2019 M08 30
De prime abord, ça ressemble à un gros cadeau de Noël que les enfants auraient ouvert avant minuit. Teasé depuis plusieurs mois, qualifié par le très respecté Billboard « d’événement le plus attendu de l’automne 2019 », « Norman Fucking Rockwell » arrive enfin, à moitié déjà déballé avec déjà 8 morceaux (!) publiés sur internet sur les 14 titres que comptent l’album.
Les retards de livraison accumulés permettent de deviner la gamberge dans la tête d’une Lana qui se savait attendue au tournant. Et l’on ne peut s’empêcher de penser, à l’écoute de l’album final, que les diffusions étalées au fil des semaines avaient vocation à tester les réactions du public avant le grand lâcher de poissons. Car oui, on a tendance à l'oublier, mais la PME Lana Del Rey est une impressionnante entreprise de communication qui s’exprime simultanément sur tous les comptes sociaux – Instagram en tête – de l’artiste. La principale intéressée a pour elle la jeunesse, une fraicheur et un glam naturel ; tout cela la protège du procès qui pourrait lui être fait de diva déconnectée. Accusée depuis ses débuts de faker son image (voire son propre corps cf les critiques sexistes sur ses opérations chirurgicales non assumées), Lana n’en reste pas moins une femme de son époque, férocement connectée, si ce n’est au monde réel, du moins à son compte Instagram (14 millions d’abonnés tout de même). On connaît des artistes comme Angèle qui rêveraient de la même trajectoire.
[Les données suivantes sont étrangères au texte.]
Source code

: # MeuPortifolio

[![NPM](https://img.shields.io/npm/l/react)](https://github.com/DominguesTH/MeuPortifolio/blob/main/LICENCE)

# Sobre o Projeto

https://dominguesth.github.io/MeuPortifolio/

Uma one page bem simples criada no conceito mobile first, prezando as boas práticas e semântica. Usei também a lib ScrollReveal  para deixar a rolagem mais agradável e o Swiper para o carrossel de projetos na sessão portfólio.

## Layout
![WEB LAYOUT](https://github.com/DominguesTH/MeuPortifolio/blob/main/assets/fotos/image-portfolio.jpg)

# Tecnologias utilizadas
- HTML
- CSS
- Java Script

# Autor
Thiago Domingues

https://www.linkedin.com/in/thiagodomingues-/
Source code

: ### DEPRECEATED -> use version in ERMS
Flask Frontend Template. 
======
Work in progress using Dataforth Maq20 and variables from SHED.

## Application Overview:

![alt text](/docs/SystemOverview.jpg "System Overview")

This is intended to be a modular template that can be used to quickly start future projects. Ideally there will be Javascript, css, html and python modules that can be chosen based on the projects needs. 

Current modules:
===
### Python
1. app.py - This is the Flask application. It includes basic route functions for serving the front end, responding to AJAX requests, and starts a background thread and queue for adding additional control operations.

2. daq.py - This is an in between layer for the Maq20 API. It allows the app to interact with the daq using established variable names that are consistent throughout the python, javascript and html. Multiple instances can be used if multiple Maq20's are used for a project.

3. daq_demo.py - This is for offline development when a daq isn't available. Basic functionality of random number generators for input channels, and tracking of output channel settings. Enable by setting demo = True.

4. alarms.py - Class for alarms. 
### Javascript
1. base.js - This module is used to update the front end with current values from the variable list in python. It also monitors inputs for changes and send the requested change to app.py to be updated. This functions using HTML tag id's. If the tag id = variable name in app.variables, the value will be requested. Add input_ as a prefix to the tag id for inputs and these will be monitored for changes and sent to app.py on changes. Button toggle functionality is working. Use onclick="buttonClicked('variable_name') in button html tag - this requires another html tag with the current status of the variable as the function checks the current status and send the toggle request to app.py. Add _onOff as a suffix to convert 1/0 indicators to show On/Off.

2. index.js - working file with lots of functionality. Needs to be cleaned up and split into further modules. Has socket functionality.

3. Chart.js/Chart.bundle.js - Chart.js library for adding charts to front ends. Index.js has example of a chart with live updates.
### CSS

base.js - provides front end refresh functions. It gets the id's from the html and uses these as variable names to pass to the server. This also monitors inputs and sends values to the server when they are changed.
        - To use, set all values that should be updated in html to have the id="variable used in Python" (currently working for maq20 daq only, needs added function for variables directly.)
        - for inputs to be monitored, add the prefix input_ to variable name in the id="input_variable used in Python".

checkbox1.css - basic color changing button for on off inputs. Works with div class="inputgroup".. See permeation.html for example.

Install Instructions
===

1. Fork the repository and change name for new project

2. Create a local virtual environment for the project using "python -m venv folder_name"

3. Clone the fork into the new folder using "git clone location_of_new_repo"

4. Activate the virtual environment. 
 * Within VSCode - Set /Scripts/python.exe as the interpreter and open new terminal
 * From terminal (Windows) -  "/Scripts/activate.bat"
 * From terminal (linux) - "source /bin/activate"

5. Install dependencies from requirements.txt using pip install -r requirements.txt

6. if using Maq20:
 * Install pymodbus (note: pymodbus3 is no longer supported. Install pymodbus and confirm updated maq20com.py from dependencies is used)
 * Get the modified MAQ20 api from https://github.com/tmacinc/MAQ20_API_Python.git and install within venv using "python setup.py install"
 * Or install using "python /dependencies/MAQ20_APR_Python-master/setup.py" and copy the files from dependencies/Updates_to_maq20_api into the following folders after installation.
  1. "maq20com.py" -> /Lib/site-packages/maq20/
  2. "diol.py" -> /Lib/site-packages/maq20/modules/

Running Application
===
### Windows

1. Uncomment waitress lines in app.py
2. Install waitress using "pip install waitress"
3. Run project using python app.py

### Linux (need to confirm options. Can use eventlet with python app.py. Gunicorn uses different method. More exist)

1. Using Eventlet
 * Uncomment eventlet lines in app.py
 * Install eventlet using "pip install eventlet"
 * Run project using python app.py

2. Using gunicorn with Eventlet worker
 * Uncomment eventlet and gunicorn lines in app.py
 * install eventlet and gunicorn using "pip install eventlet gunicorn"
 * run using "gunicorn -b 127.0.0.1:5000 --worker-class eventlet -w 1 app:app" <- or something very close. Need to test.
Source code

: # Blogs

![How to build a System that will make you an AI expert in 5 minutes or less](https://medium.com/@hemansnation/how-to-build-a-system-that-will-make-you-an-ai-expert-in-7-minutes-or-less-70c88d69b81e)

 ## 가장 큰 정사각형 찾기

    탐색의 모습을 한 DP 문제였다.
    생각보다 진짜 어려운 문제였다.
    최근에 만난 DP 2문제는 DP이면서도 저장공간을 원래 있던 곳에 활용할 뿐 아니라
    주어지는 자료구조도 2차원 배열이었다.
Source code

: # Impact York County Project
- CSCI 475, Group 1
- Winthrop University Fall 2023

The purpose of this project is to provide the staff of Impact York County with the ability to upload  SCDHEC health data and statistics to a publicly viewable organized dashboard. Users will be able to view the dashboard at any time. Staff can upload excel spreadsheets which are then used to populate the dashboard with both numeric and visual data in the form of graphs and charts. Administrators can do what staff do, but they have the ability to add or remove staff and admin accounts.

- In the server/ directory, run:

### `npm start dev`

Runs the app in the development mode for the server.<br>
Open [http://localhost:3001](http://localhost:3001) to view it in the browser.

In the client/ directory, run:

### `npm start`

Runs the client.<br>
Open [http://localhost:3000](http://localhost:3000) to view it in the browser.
Alors, au bout du compte, que reste-t-il de « Norman Fucking Rockwell » au delà des chansons déjà entendues depuis plusieurs semaines ou mois ? C’est finalement la grande interrogation de ce sixième album slow tempo, la faute à des titres ultra puissants comme Mariners Apartment Complex ou la reprise de Sublime, Doin Time, à côté desquels les vrais inédits comme Love Song ou How to disappear semblent pâlots, voire anecdotique. Disque de slow à écouter à l’horizontal, limite létal, « Norman Fucking Rockwell » abrite tout de même quelques surprises (California ou The Greatest) mais ceux qui pensaient que la grande sœur spirituelle de Lorde pourrait se transformer en Courtney Love en auront forcément pour leur argent. Pas beaucoup de larsen sur l’album, et blague à part, pas plus de batterie. Tout est ici joué en sourdine comme autant de comptines qui feront du bien à ceux qui n’en peuvent plus d’entendre Nicki Minaj gueuler des choses vulgaires.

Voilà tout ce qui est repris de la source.